ジョークみたいな楽しみ方

ここ半年くらい、ずっと疑問に思っていたことがありました。

真摯に描かれた作品をジョークみたいに(意図された局所的誤読でもそれをネタとして)楽しむのを、笑い飛ばして許すべき、あるいは許せるボーダーがどこなのか。

今はほぼ堅物みたいな読み方ばかりしてるボクですが、それでもたまにはネタ的な読み方を見て笑うくらいします。
数年前だったらもっともっと、今なんかより遥かに多かった。
堅物みたいな読み方ときっちり区分されたところで、そういう読み方を楽しんでいる節は確かにありました。
(正確に言えば「そういう読み方をして楽しんでいる人の姿」を楽しんでいる、だったかもしれない)

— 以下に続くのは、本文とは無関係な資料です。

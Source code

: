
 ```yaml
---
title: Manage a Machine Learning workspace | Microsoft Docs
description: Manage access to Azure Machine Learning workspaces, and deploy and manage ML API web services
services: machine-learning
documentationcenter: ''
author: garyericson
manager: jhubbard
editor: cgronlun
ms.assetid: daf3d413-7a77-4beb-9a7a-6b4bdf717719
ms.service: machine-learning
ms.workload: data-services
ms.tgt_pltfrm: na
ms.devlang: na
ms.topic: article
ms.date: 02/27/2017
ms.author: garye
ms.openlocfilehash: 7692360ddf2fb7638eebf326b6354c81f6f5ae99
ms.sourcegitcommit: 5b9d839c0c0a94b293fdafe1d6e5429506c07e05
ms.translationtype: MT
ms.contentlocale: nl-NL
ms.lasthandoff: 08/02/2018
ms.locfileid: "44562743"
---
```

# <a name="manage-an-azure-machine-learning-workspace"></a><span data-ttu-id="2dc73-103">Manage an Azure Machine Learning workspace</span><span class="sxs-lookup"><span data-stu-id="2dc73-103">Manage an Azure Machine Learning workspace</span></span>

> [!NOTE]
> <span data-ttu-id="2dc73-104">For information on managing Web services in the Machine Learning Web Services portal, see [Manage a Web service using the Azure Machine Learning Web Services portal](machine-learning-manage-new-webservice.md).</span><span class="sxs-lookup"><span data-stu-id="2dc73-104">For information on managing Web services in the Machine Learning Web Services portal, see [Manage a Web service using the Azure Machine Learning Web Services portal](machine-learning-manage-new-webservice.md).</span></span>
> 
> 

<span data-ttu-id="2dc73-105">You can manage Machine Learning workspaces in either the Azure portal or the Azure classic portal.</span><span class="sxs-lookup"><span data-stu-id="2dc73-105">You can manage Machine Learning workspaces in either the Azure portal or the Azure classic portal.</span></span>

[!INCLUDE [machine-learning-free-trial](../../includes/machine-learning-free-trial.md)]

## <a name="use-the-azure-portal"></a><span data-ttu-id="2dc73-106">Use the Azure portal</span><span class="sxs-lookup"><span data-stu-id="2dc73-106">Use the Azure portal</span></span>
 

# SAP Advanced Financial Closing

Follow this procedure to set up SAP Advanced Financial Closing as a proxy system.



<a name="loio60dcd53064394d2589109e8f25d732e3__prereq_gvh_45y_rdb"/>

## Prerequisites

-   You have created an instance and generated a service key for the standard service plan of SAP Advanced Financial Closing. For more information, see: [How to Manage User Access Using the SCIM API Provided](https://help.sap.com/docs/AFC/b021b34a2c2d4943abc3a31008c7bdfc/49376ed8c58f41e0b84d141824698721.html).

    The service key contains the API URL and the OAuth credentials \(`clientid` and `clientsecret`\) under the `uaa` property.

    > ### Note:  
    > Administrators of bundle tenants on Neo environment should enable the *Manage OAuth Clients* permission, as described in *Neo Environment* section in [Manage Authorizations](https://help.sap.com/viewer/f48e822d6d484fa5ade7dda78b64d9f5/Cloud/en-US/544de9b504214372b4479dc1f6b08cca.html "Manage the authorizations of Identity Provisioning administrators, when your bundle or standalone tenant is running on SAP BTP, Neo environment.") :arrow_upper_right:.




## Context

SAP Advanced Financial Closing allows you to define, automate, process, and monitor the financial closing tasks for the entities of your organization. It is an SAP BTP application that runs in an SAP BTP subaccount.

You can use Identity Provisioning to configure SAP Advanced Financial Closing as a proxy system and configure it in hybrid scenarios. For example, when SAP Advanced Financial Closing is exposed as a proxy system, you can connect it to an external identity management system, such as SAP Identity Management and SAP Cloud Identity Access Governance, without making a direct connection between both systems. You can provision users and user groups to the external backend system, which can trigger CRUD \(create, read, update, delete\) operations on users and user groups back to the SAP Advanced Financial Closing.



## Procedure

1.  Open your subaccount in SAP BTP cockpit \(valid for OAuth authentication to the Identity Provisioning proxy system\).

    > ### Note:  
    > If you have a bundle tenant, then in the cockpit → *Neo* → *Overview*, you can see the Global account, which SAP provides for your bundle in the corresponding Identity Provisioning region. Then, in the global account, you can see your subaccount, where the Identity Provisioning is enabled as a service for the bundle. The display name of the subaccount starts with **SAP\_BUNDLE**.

それって結局偏に「作品をネタとして読んでいるのとは別に、真剣に読んでいる時がしっかりある」「そういう時はちゃんと、誤読なく完璧に読むとまではいかなくても整合性があったり核心を突いた読み方をする」「一方で誤読の可能性も考慮し、誤読が明らかになったらそれを改める」みたいな姿勢があるかどうかだったんです。それだけ。
(許すべきかどうかの観点でなら、限られた場合ではあるものの原典との齟齬があるなら間違いなく許すべきではありません。が、それと少しズレた部分に感情として許せるかどうかがあるのもまた事実)
ボクにできなかったり、あまりやらなかったり、といったベクトルでジョークみたいな楽しみ方をしている人たちの中でも、ボクが敬愛してきたのはそういう素養がある方々でした。
「数年前」から出会っていたそういう人たちの多くはその点で現在も変わっておらず、それゆえにボク自身そんな人たちを今尚敬愛しています。

しかし最近はそういう出会い、ないこともないですがだいぶ減っちゃった気がしまして。